Documented in DE.FEM.time

#' Nonparametric spatio-temporal density estimation with differential regularization
#'
#' @param data A matrix of dimensions #observations-by-ndim. Data are locations: each row corresponds to one point,
#' the first column corresponds to the \code{x}-coordinates, the second column corresponds to the \code{y}-coordinates
#' and, if ndim=3, the third column corresponds to the \code{z}-coordinates.
#' @param data_time A vector of length #observations. The i-th datum is the time instant during which the i-th location is
#' observed (according to the order in which locations are provided in data).
#' @param FEMbasis A \code{FEMbasis} object describing the Finite Element basis, as created by \code{\link{create.FEM.basis}}.
#' @param mesh_time A vector containing the b-splines knots for separable smoothing. It is the time mesh of the considered time domain
#' (interval). Its nodes are in increasing order.
#' @param lambda A scalar or vector of smoothing parameters in space. If it is a vector, the optimal smoothing parameter in space
#' is chosen, together with the optimal smoothing parameter in time, with a \code{k}-fold cross-validation procedure based on the L2 norm.
#' @param lambda_time A scalar or vector of smoothing parameters in time. If it is a vector, the optimal smoothing parameter in time
#' is chosen, together with the optimal smoothing parameter in space, with a \code{k}-fold cross-validation procedure based on the L2 norm.
#' @param fvec A vector of length #\code{nodes} of the spatial mesh times #\code{B-spline} temporal functional basis. It corresponds to the
#' node values of the initial density function. If this is \code{NULL} the initial density is estimated thanks to a discretized heat diffusion
#' process that starts from the empirical density of the data. Default is \code{NULL}.
#' N.B. This vector cannot be the constant vector of zeros since the algorithm works with the log(f).
#' @param heatStep A real specifying the time step for the discretized heat diffusion process.
#' @param heatIter An integer specifying the number of iterations to perform the discretized heat diffusion process.
#' @param stepProposals A scalar or a vector containing the step parameters useful for the descent algorithm. If there is a
#' vector of parameters, the biggest one such that the functional decreases at each iteration is chosen. If it is \code{NULL}
#' the following vector \code{c(0.1, 0.01, 0.001, 0.0001, 0.00001, 0.000001, 1e-7, 1e-8, 1e-9)} is proposed. Default is \code{NULL}.

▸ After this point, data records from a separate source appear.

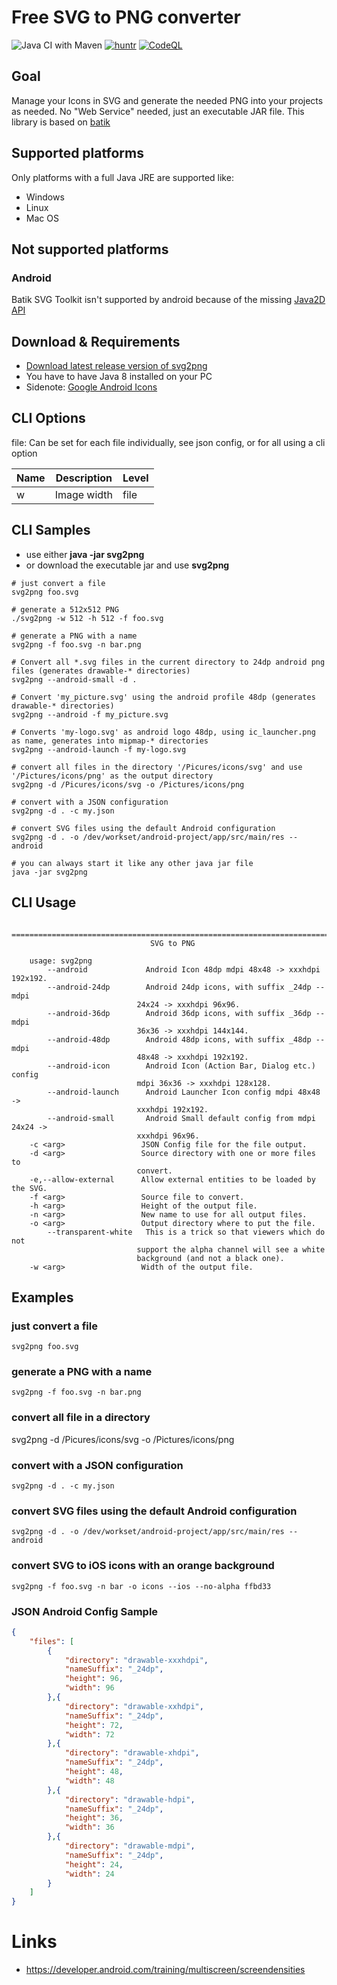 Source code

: # Free SVG to PNG converter 

![Java CI with Maven](https://github.com/sterlp/svg2png/workflows/Java%20CI%20with%20Maven/badge.svg?branch=master)
[![huntr](https://cdn.huntr.dev/huntr_security_badge_mono.svg)](https://huntr.dev)
[![CodeQL](https://github.com/sterlp/svg2png/actions/workflows/codeql-analysis.yml/badge.svg)](https://github.com/sterlp/svg2png/actions/workflows/codeql-analysis.yml)

## Goal
Manage your Icons in SVG and generate the needed PNG into your projects as needed. No "Web Service" needed, just an executable JAR file. This library is based on [batik](https://xmlgraphics.apache.org/batik/)

## Supported platforms
Only platforms with a full Java JRE are supported like:

- Windows
- Linux
- Mac OS

## Not supported platforms

### Android

Batik SVG Toolkit isn't supported by android because of the missing [Java2D API](https://stackoverflow.com/questions/7418937/how-to-integrate-batik-with-android-to-open-display-svg-files)

## Download & Requirements

* [Download latest release version of svg2png](https://github.com/puel/svg2png/releases)
* You have to have Java 8 installed on your PC
* Sidenote: [Google Android Icons](https://www.google.com/design/icons/)

## CLI Options

  file: Can be set for each file individually, see json config, or for all using a cli option

| Name | Description | Level |
| ---- | ----------- | ----- |
| w    | Image width | file  |

## CLI Samples

* use either **java -jar svg2png**
* or download the executable jar and use **svg2png**

```Shell
# just convert a file
svg2png foo.svg

# generate a 512x512 PNG
./svg2png -w 512 -h 512 -f foo.svg

# generate a PNG with a name
svg2png -f foo.svg -n bar.png

# Convert all *.svg files in the current directory to 24dp android png files (generates drawable-* directories)
svg2png --android-small -d .

# Convert 'my_picture.svg' using the android profile 48dp (generates drawable-* directories)
svg2png --android -f my_picture.svg

# Converts 'my-logo.svg' as android logo 48dp, using ic_launcher.png as name, generates into mipmap-* directories
svg2png --android-launch -f my-logo.svg

# convert all files in the directory '/Picures/icons/svg' and use '/Pictures/icons/png' as the output directory
svg2png -d /Picures/icons/svg -o /Pictures/icons/png

# convert with a JSON configuration
svg2png -d . -c my.json

# convert SVG files using the default Android configuration
svg2png -d . -o /dev/workset/android-project/app/src/main/res --android

# you can always start it like any other java jar file
java -jar svg2png
```

## CLI Usage

        ================================================================================
                                   SVG to PNG                                   
                                   
        usage: svg2png
            --android             Android Icon 48dp mdpi 48x48 -> xxxhdpi 192x192.
            --android-24dp        Android 24dp icons, with suffix _24dp -- mdpi
                                24x24 -> xxxhdpi 96x96.
            --android-36dp        Android 36dp icons, with suffix _36dp -- mdpi
                                36x36 -> xxxhdpi 144x144.
            --android-48dp        Android 48dp icons, with suffix _48dp -- mdpi
                                48x48 -> xxxhdpi 192x192.
            --android-icon        Android Icon (Action Bar, Dialog etc.)  config
                                mdpi 36x36 -> xxxhdpi 128x128.
            --android-launch      Android Launcher Icon config mdpi 48x48 ->
                                xxxhdpi 192x192.
            --android-small       Android Small default config from mdpi 24x24 ->
                                xxxhdpi 96x96.
        -c <arg>                 JSON Config file for the file output.
        -d <arg>                 Source directory with one or more files to
                                convert.
        -e,--allow-external      Allow external entities to be loaded by the SVG.
        -f <arg>                 Source file to convert.
        -h <arg>                 Height of the output file.
        -n <arg>                 New name to use for all output files.
        -o <arg>                 Output directory where to put the file.
            --transparent-white   This is a trick so that viewers which do not
                                support the alpha channel will see a white
                                background (and not a black one).
        -w <arg>                 Width of the output file.

## Examples

### just convert a file
`svg2png foo.svg`

### generate a PNG with a name
`svg2png -f foo.svg -n bar.png`

### convert all file in a directory
svg2png -d /Picures/icons/svg -o /Pictures/icons/png

### convert with a JSON configuration
`svg2png -d . -c my.json`

### convert SVG files using the default Android configuration
`svg2png -d . -o /dev/workset/android-project/app/src/main/res --android`

### convert SVG to iOS icons with an orange background
`svg2png -f foo.svg -n bar -o icons --ios --no-alpha ffbd33`

### JSON Android Config Sample

```JSON
{
    "files": [
        {
            "directory": "drawable-xxxhdpi",
            "nameSuffix": "_24dp",
            "height": 96,
            "width": 96
        },{
            "directory": "drawable-xxhdpi",
            "nameSuffix": "_24dp",
            "height": 72,
            "width": 72
        },{
            "directory": "drawable-xhdpi",
            "nameSuffix": "_24dp",
            "height": 48,
            "width": 48
        },{
            "directory": "drawable-hdpi",
            "nameSuffix": "_24dp",
            "height": 36,
            "width": 36
        },{
            "directory": "drawable-mdpi",
            "nameSuffix": "_24dp",
            "height": 24,
            "width": 24
        }
    ]
}
```

# Links
- https://developer.android.com/training/multiscreen/screendensities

#' N.B. If the program does not receive a right parameter, it aborts the R session. Try a smaller parameter.
#' @param tol1 A scalar specifying the tolerance to use for the termination criterion based on the percentage difference
#' between two consecutive iterations of the minimization algorithm of the loss function, the log-likelihood and the
#' penalizations. Default is 1e-5.
#' @param tol2 A scalar specifying the tolerance to use for the termination criterion based on the norm of the gradient
#' of the functional to be minimized (the true minimum is such that this norm is zero). The default version does not use this
#' criterion. Default is 0.
#' @param print A boolean that is \code{TRUE} if the user wants the value of the functional, of the loglikelihood and of the
#' penalization terms printed on console at each iteration of the descent algorithm (plus some other information/warnings). Default is \code{FALSE}.
#' N.B. We suggest to let it \code{FALSE} if \code{preprocess_method} is 'RightCV' or 'SimplifiedCV'.
#' @param nfolds An integer specifying the number of folds used in cross validation technique to find the best pair of
#' (\code{lambda}, \code{lambda_time}) smoothing parameters.
#' If there is only one pair of (\code{lambda}, \code{lambda_time}) it can be \code{NULL}. Default is \code{NULL}.
#' @param nsimulations An integer specifying the number of iterations used in the optimization algorithms. Default value is 500.
#' @param step_method A string specifying which step method to use in the descent algorithm.
#' If it is \code{Fixed_Step}, the step is constant during the algorithm and it is chosen according to \code{stepProposals};
#' if it is \code{Backtracking_Method}, the step is computed at each iteration according to the backtracking method; finally
#' if it is \code{Wolfe_Method}, the step is computed at each iteration according to the Wolfe method. Default is \code{Fixed_Step}.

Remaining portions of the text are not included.